Na estrada do sonho
Entre a vila e a costa, uma região que já foi eminentemente agrícola, saloia. Sucedem-se aldeias, pinheiros, moinhos de vento, campos abandonados entre muros de pedras arruinados. Mas já quase ninguém trabalha na agricultura, dizem-nos por todo o lado. Susana Vicente, no Café Matias, em São João das Lampas, explica como o pai, que foi cabouqueiro e agora está reformado, passou a dedicar-se à terra. "Aprendeu com os pais, viviam disso." Como ele, muitos com quem nos cruzamos em busca da ponte romana da Catribana - o último, José Tafulo, que vive em Assafora, a algumas centenas de metros dela. Não trabalha nos campos porque a saúde não permite, mas passou muitos anos a trabalhar nas pedreiras em volta, antes de arranjar trabalho na câmara. Reformado, está sempre disponível para conversas. "Quando vim para cá, há 45 anos, a ponte estava melhor. A terra começou a crescer e os resguardos vieram abaixo." Quando, finalmente, encontramos a ponte, é uma ruína que vemos. "Monumento de interesse público, em risco de colapso; projecto de conservação e valorização", lemos numa placa.
Fechamos o círculo em Sintra. Na vila velha abrimos caminho entre hordas de turistas que ocupam as ruelas principais, se sentam à sombra do Palácio da Vila (em obras), fazem fila em restaurantes e lojas, de artesanato, de doces (a Periquita I e II não pára), de vinhos. "Nestes dias, de muita gente, não corre bem.
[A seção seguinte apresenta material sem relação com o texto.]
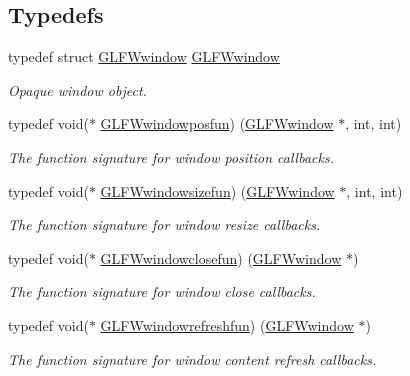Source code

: \subsection*{Typedefs}
\begin{DoxyCompactItemize}
\item 
typedef struct \hyperlink{group__window_ga3c96d80d363e67d13a41b5d1821f3242}{G\+L\+F\+Wwindow} \hyperlink{group__window_ga3c96d80d363e67d13a41b5d1821f3242}{G\+L\+F\+Wwindow}
\begin{DoxyCompactList}\small\item\em Opaque window object. \end{DoxyCompactList}\item 
typedef void($\ast$ \hyperlink{group__window_gafd8db81fdb0e850549dc6bace5ed697a}{G\+L\+F\+Wwindowposfun}) (\hyperlink{group__window_ga3c96d80d363e67d13a41b5d1821f3242}{G\+L\+F\+Wwindow} $\ast$, int, int)
\begin{DoxyCompactList}\small\item\em The function signature for window position callbacks. \end{DoxyCompactList}\item 
typedef void($\ast$ \hyperlink{group__window_gae49ee6ebc03fa2da024b89943a331355}{G\+L\+F\+Wwindowsizefun}) (\hyperlink{group__window_ga3c96d80d363e67d13a41b5d1821f3242}{G\+L\+F\+Wwindow} $\ast$, int, int)
\begin{DoxyCompactList}\small\item\em The function signature for window resize callbacks. \end{DoxyCompactList}\item 
typedef void($\ast$ \hyperlink{group__window_ga93e7c2555bd837f4ed8b20f76cada72e}{G\+L\+F\+Wwindowclosefun}) (\hyperlink{group__window_ga3c96d80d363e67d13a41b5d1821f3242}{G\+L\+F\+Wwindow} $\ast$)
\begin{DoxyCompactList}\small\item\em The function signature for window close callbacks. \end{DoxyCompactList}\item 
typedef void($\ast$ \hyperlink{group__window_ga7a56f9e0227e2cd9470d80d919032e08}{G\+L\+F\+Wwindowrefreshfun}) (\hyperlink{group__window_ga3c96d80d363e67d13a41b5d1821f3242}{G\+L\+F\+Wwindow} $\ast$)
\begin{DoxyCompactList}\small\item\em The function signature for window content refresh callbacks. \end{DoxyCompactList}\item 

\end{DoxyCompactItemize}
Só vêm passear", nota Adriano, no umbral da sua Porta 12, galeria e loja. Está no átrio a pintar a Tina Turner - "Não está a correr muito bem", diz, entre sorrisos. São os desenhos dos músicos que têm mais saída - "o que também é a minha praia, sou músico" -, mas é a iconografia portuguesa que nos atrai a atenção, como Camões a indagar "Has anyone seen my nymph".
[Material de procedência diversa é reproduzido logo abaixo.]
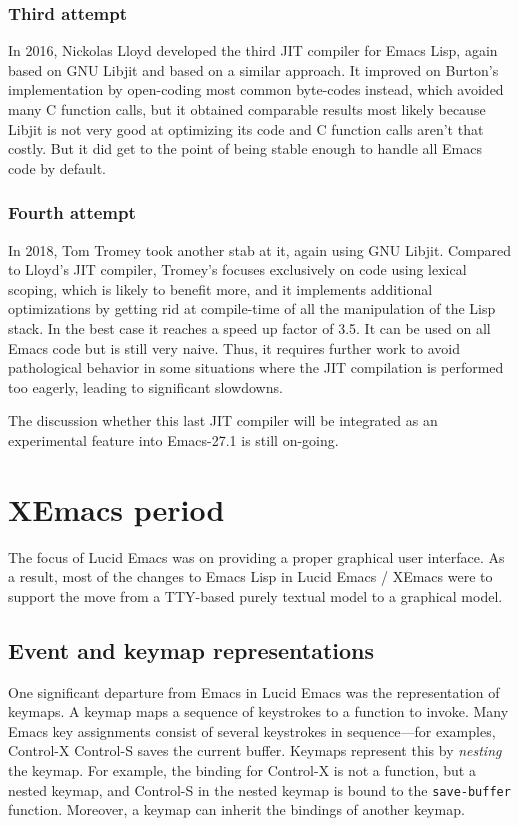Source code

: \documentclass[format=acmsmall, review]{acmart}
\newcommand \Elisp {Emacs Lisp}
\begin{document}
\subsubsection{Third attempt}
In 2016, Nickolas Lloyd developed the third JIT compiler for \Elisp, again
based on GNU Libjit and based on a similar approach.  It improved on
Burton's implementation by open-coding most common byte-codes instead, which
avoided many C function calls, but it obtained comparable results most
likely because Libjit is not very good at optimizing its code and C function
calls aren't that costly.  But it did get to the point of being stable enough
to handle all Emacs code by default.

\subsubsection{Fourth attempt}
In 2018, Tom Tromey took another stab at it, again using GNU Libjit.
Compared to Lloyd's JIT compiler, Tromey's focuses exclusively on code using lexical scoping,
which is likely to benefit more, and it implements additional optimizations
by getting rid at compile-time of all the manipulation of the Lisp stack.
In the best case it reaches a speed up factor of 3.5.
It can be used on all Emacs code but is still
very naive.  Thus, it requires further work to avoid
pathological behavior in some situations where the JIT compilation is
performed too eagerly, leading to significant slowdowns.

The discussion whether this last JIT compiler will be integrated as an
experimental feature into Emacs-27.1 is still on-going.

\section{XEmacs period}         %
\label{sec:xemacs}

The focus of Lucid Emacs was on providing a proper graphical user
interface.  As a result, most of the changes to \Elisp{} in Lucid
Emacs / XEmacs were to support the move from a TTY-based purely
textual model to a graphical model.

\subsection{Event and keymap representations}

One significant departure from Emacs in Lucid Emacs was the
representation of keymaps.  A keymap maps a sequence of keystrokes to
a function to invoke.  Many Emacs key assignments consist of several
keystrokes in sequence---for examples, Control-X Control-S saves the
current buffer.  Keymaps represent this by \emph{nesting} the keymap.
For example, the binding for Control-X is not a function, but a nested
keymap, and Control-S in the nested keymap is bound to the
\texttt{save-buffer} function.  Moreover, a keymap can inherit the
bindings of another keymap.
\end{document}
Nas ruas passam coches a caminho da serra, as bicicletas continuam disponíveis para alugar. Pelas estradas que abrem caminho sobre o manto luxuriante de verde, são muitos os caminhantes à conquista da serra da Lua - mas são os carros que lhe dominam as entranhas, despejando visitantes para o Palácio da Pena e Castelo dos Mouros. Há quem faça desportos radicais e deslide dê a volta ao parque, mas as multidões caminham compactas pelos dois monumentos emblemáticos. Encontramos um pouco de paz em Monserrate; porém, há que confessá-lo, só conseguimos chegar quando o palácio estava quase a fechar (os jardins fecham mais tarde). Conseguimos visitá-lo calmamente, percorrendo salas preservadas e outras desgastadas, fotografando os corredores em arcos até à exaustão mas foi no parque que nos demorámos, espreitando as falsas ruínas da capela, desiludindo-nos com a pouca água na cascata. Mas, deitados no fundo do relvado, entre árvores gigantescas e olhando o lago de nenúfares, percebemos que Sintra já nos havia surpreendido. "Na estrada de Sintra, ou na estrada do sonho, ou na estrada da vida...", escreveu Pessoa - nós nem precisamos do Chevrolet para o perceber.